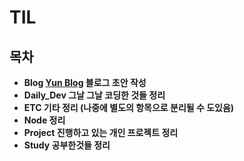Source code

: # TIL

## 목차

* **Blog [Yun Blog](https://cheese10yun.github.io/) 블로그 초안 작성**
* **Daily_Dev 그날 그날 코딩한 것들 정리**
* **ETC 기타 정리 (나중에 별도의 항목으로 분리될 수 도있음)**
* **Node 정리**
* **Project 진행하고 있는 개인 프로젝트 정리**
* **Study 공부한것들 정리**

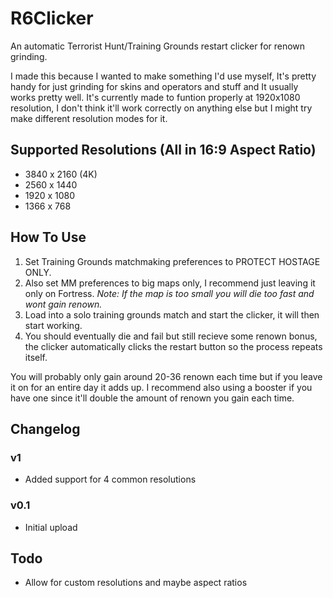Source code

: # R6Clicker
An automatic Terrorist Hunt/Training Grounds restart clicker for renown grinding.

I made this because I wanted to make something I'd use myself, It's pretty handy for just grinding for skins and operators and stuff and It usually works pretty well.
It's currently made to funtion properly at 1920x1080 resolution, I don't think it'll work correctly on anything else but I might try make different resolution modes for it.

## Supported Resolutions (All in 16:9 Aspect Ratio)
- 3840 x 2160 (4K)
- 2560 x 1440
- 1920 x 1080
- 1366 x 768

## How To Use
1. Set Training Grounds matchmaking preferences to PROTECT HOSTAGE ONLY.
2. Also set MM preferences to big maps only, I recommend just leaving it only on Fortress.
_Note: If the map is too small you will die too fast and wont gain renown._
3. Load into a solo training grounds match and start the clicker, it will then start working.
4. You should eventually die and fail but still recieve some renown bonus, the clicker automatically clicks the restart button so the process repeats itself.

You will probably only gain around 20-36 renown each time but if you leave it on for an entire day it adds up. I recommend also using a booster if you have one since it'll double the amount of renown you gain each time.

## Changelog
### v1
- Added support for 4 common resolutions
### v0.1
- Initial upload

## Todo
- Allow for custom resolutions and maybe aspect ratios
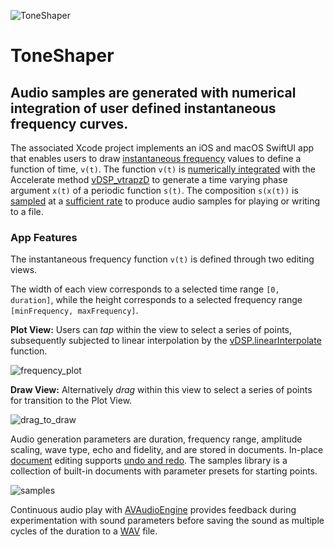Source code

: ![ToneShaper](https://www.limit-point.com/assets/images/ToneShaper.jpg)
# ToneShaper
## Audio samples are generated with numerical integration of user defined instantaneous frequency curves.  

The associated Xcode project implements an iOS and macOS SwiftUI app that enables users to draw [instantaneous frequency] values to define a function of time, `v(t)`. The function `v(t)` is [numerically integrated] with the Accelerate method [vDSP_vtrapzD] to generate a time varying phase argument `x(t)` of a periodic function `s(t)`. The composition `s(x(t))` is [sampled] at a [sufficient rate] to produce audio samples for playing or writing to a file. 

### App Features

The instantaneous frequency function `v(t)` is defined through two editing views. 

The width of each view corresponds to a selected time range `[0, duration]`, while the height corresponds to a selected frequency range `[minFrequency, maxFrequency]`.

**Plot View:** Users can _tap_ within the view to select a series of points, subsequently subjected to linear interpolation by the [vDSP.linearInterpolate] function.

![frequency_plot](http://www.limitpointstore.com/products/toneshaper/images/frequency_plot.png)

**Draw View:** Alternatively _drag_ within this view to select a series of points for transition to the Plot View.

![drag_to_draw](http://www.limitpointstore.com/products/toneshaper/images/drag_to_draw.gif)
  
Audio generation parameters are duration, frequency range, amplitude scaling, wave type, echo and fidelity, and are stored in documents. In-place [document] editing supports [undo and redo]. The samples library is a collection of built-in documents with parameter presets for starting points.

![samples](http://www.limitpointstore.com/products/toneshaper/images/library_button.gif)

Continuous audio play with [AVAudioEngine] provides feedback during experimentation with sound parameters before saving the sound as multiple cycles of the duration to a [WAV] file. 

[vDSP_vtrapzD]: https://developer.apple.com/documentation/accelerate/1450678-vdsp_vtrapz
[vDSP.linearInterpolate]: https://developer.apple.com/documentation/accelerate/vdsp/3600628-linearinterpolate
[AVAudioEngine]: https://developer.apple.com/documentation/avfaudio/avaudiosourcenode
[WAV]: https://en.wikipedia.org/wiki/WAV
[instantaneous frequency]: https://www.limit-point.com/blog/2023/tone-shaper/#InstantaneousFrequency
[numerically integrated]: https://www.limit-point.com/blog/2023/tone-shaper/#Numerical-Integration
[sampled]: https://www.limit-point.com/blog/2023/tone-shaper/#SamplingSignals
[sufficient rate]: https://www.limit-point.com/blog/2023/tone-shaper/#Nyquist-Shannon-sampling-theorem
[document]: https://developer.apple.com/documentation/swiftui/building_a_document-based_app_with_swiftui
[undo and redo]: https://developer.apple.com/documentation/swiftui/environmentvalues/undomanager
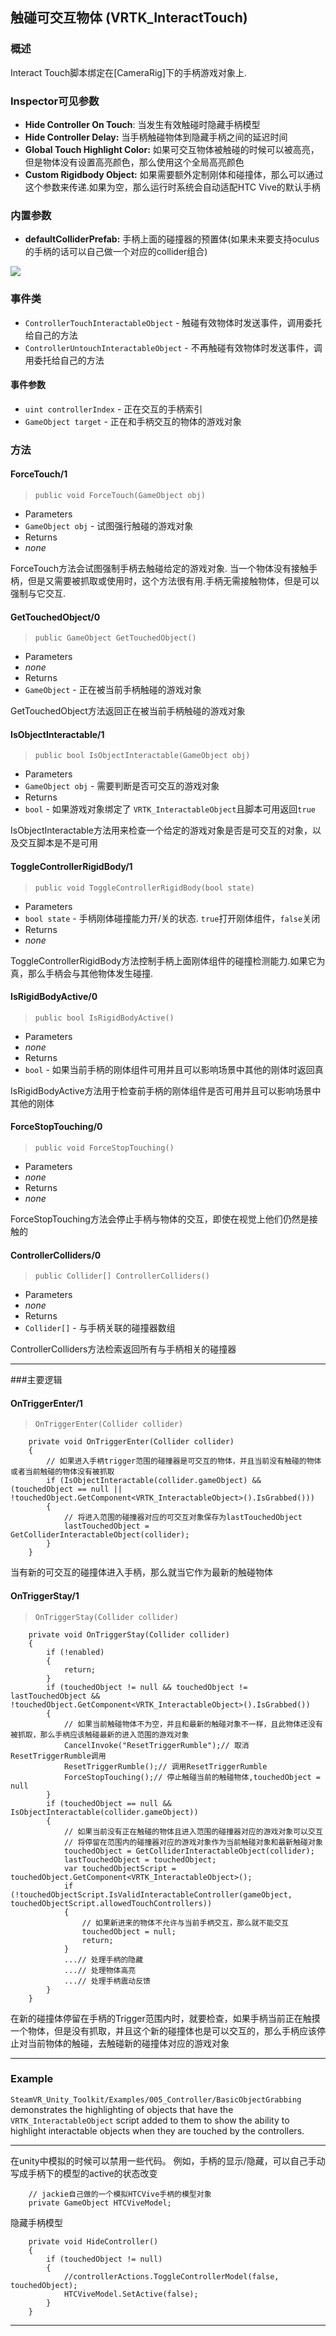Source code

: ## 触碰可交互物体 (VRTK_InteractTouch)

### 概述

Interact Touch脚本绑定在[CameraRig]下的手柄游戏对象上.

### Inspector可见参数

  * **Hide Controller On Touch**: 当发生有效触碰时隐藏手柄模型
  * **Hide Controller Delay:** 当手柄触碰物体到隐藏手柄之间的延迟时间
  * **Global Touch Highlight Color:** 如果可交互物体被触碰的时候可以被高亮，但是物体没有设置高亮颜色，那么使用这个全局高亮颜色
  * **Custom Rigidbody Object:** 如果需要额外定制刚体和碰撞体，那么可以通过这个参数来传递.如果为空，那么运行时系统会自动适配HTC Vive的默认手柄

### 内置参数
* **defaultColliderPrefab:** 手柄上面的碰撞器的预置体(如果未来要支持oculus的手柄的话可以自己做一个对应的collider组合)

![](http://i.imgur.com/Zf64ZFZ.png)

### 事件类

  * `ControllerTouchInteractableObject` -  触碰有效物体时发送事件，调用委托给自己的方法
  * `ControllerUntouchInteractableObject` - 不再触碰有效物体时发送事件，调用委托给自己的方法

#### 事件参数

  * `uint controllerIndex` - 正在交互的手柄索引
  * `GameObject target` - 正在和手柄交互的物体的游戏对象

### 方法

#### ForceTouch/1

  > `public void ForceTouch(GameObject obj)`

  * Parameters
   * `GameObject obj` - 试图强行触碰的游戏对象
  * Returns
   * _none_

ForceTouch方法会试图强制手柄去触碰给定的游戏对象. 当一个物体没有接触手柄，但是又需要被抓取或使用时，这个方法很有用.手柄无需接触物体，但是可以强制与它交互.

#### GetTouchedObject/0

  > `public GameObject GetTouchedObject()`

  * Parameters
   * _none_
  * Returns
   * `GameObject` - 正在被当前手柄触碰的游戏对象

GetTouchedObject方法返回正在被当前手柄触碰的游戏对象

#### IsObjectInteractable/1

  > `public bool IsObjectInteractable(GameObject obj)`

  * Parameters
   * `GameObject obj` - 需要判断是否可交互的游戏对象
  * Returns
   * `bool` - 如果游戏对象绑定了 `VRTK_InteractableObject`且脚本可用返回`true`

IsObjectInteractable方法用来检查一个给定的游戏对象是否是可交互的对象，以及交互脚本是不是可用

#### ToggleControllerRigidBody/1

  > `public void ToggleControllerRigidBody(bool state)`

  * Parameters
   * `bool state` - 手柄刚体碰撞能力开/关的状态. `true`打开刚体组件，`false`关闭
  * Returns
   * _none_

ToggleControllerRigidBody方法控制手柄上面刚体组件的碰撞检测能力.如果它为真，那么手柄会与其他物体发生碰撞.

#### IsRigidBodyActive/0

  > `public bool IsRigidBodyActive()`

  * Parameters
   * _none_
  * Returns
   * `bool` - 如果当前手柄的刚体组件可用并且可以影响场景中其他的刚体时返回真

IsRigidBodyActive方法用于检查前手柄的刚体组件是否可用并且可以影响场景中其他的刚体

#### ForceStopTouching/0

  > `public void ForceStopTouching()`

  * Parameters
   * _none_
  * Returns
   * _none_

ForceStopTouching方法会停止手柄与物体的交互，即使在视觉上他们仍然是接触的

#### ControllerColliders/0

  > `public Collider[] ControllerColliders()`

  * Parameters
   * _none_
  * Returns
   * `Collider[]` - 与手柄关联的碰撞器数组

ControllerColliders方法检索返回所有与手柄相关的碰撞器

----------
###主要逻辑

#### OnTriggerEnter/1

>`OnTriggerEnter(Collider collider)`
        
		private void OnTriggerEnter(Collider collider)
        {
            // 如果进入手柄trigger范围的碰撞器是可交互的物体，并且当前没有触碰的物体或者当前触碰的物体没有被抓取
            if (IsObjectInteractable(collider.gameObject) && (touchedObject == null || !touchedObject.GetComponent<VRTK_InteractableObject>().IsGrabbed()))
            {
                // 将进入范围的碰撞器对应的可交互对象保存为lastTouchedObject
                lastTouchedObject = GetColliderInteractableObject(collider);
            }
        }
当有新的可交互的碰撞体进入手柄，那么就当它作为最新的触碰物体

#### OnTriggerStay/1
>`OnTriggerStay(Collider collider)`

        private void OnTriggerStay(Collider collider)
        {
            if (!enabled)
            {
                return;
            }
            if (touchedObject != null && touchedObject != lastTouchedObject && !touchedObject.GetComponent<VRTK_InteractableObject>().IsGrabbed())
            {
                // 如果当前触碰物体不为空，并且和最新的触碰对象不一样，且此物体还没有被抓取，那么手柄应该触碰最新的进入范围的游戏对象
                CancelInvoke("ResetTriggerRumble");// 取消ResetTriggerRumble调用
                ResetTriggerRumble();// 调用ResetTriggerRumble
                ForceStopTouching();// 停止触碰当前的触碰物体,touchedObject = null
            }
            if (touchedObject == null && IsObjectInteractable(collider.gameObject))
            {
                // 如果当前没有正在触碰的物体且进入范围的碰撞器对应的游戏对象可以交互              
                // 将停留在范围内的碰撞器对应的游戏对象作为当前触碰对象和最新触碰对象
                touchedObject = GetColliderInteractableObject(collider);
                lastTouchedObject = touchedObject;
                var touchedObjectScript = touchedObject.GetComponent<VRTK_InteractableObject>();
                if (!touchedObjectScript.IsValidInteractableController(gameObject, touchedObjectScript.allowedTouchControllers))
                {
                    // 如果新进来的物体不允许与当前手柄交互，那么就不能交互
                    touchedObject = null;
                    return;
                }
				...// 处理手柄的隐藏
				...// 处理物体高亮
				...// 处理手柄震动反馈
            }
        }

在新的碰撞体停留在手柄的Trigger范围内时，就要检查，如果手柄当前正在触摸一个物体，但是没有抓取，并且这个新的碰撞体也是可以交互的，那么手柄应该停止对当前物体的触碰，去触碰新的碰撞体对应的游戏对象

----------


### Example

`SteamVR_Unity_Toolkit/Examples/005_Controller/BasicObjectGrabbing` demonstrates the highlighting of objects that have the `VRTK_InteractableObject` script added to them to show the ability to highlight interactable objects when they are touched by the controllers.

---

在unity中模拟的时候可以禁用一些代码。
例如，手柄的显示/隐藏，可以自己手动写成手柄下的模型的active的状态改变

        // jackie自己做的一个模拟HTCVive手柄的模型对象
        private GameObject HTCViveModel;


隐藏手柄模型

        private void HideController()
        {
            if (touchedObject != null)
            {
                //controllerActions.ToggleControllerModel(false, touchedObject);
                HTCViveModel.SetActive(false);
            }
        }


----------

ACTIVITY => Report back each line of the entries that holds the string "sufficient".

RESPONSE BOX =>
The associated Xcode project implements an iOS and macOS SwiftUI app that enables users to draw [instantaneous frequency] values to define a function of time, `v(t)`. The function `v(t)` is [numerically integrated] with the Accelerate method [vDSP_vtrapzD] to generate a time varying phase argument `x(t)` of a periodic function `s(t)`. The composition `s(x(t))` is [sampled] at a [sufficient rate] to produce audio samples for playing or writing to a file. 
[sufficient rate]: https://www.limit-point.com/blog/2023/tone-shaper/#Nyquist-Shannon-sampling-theorem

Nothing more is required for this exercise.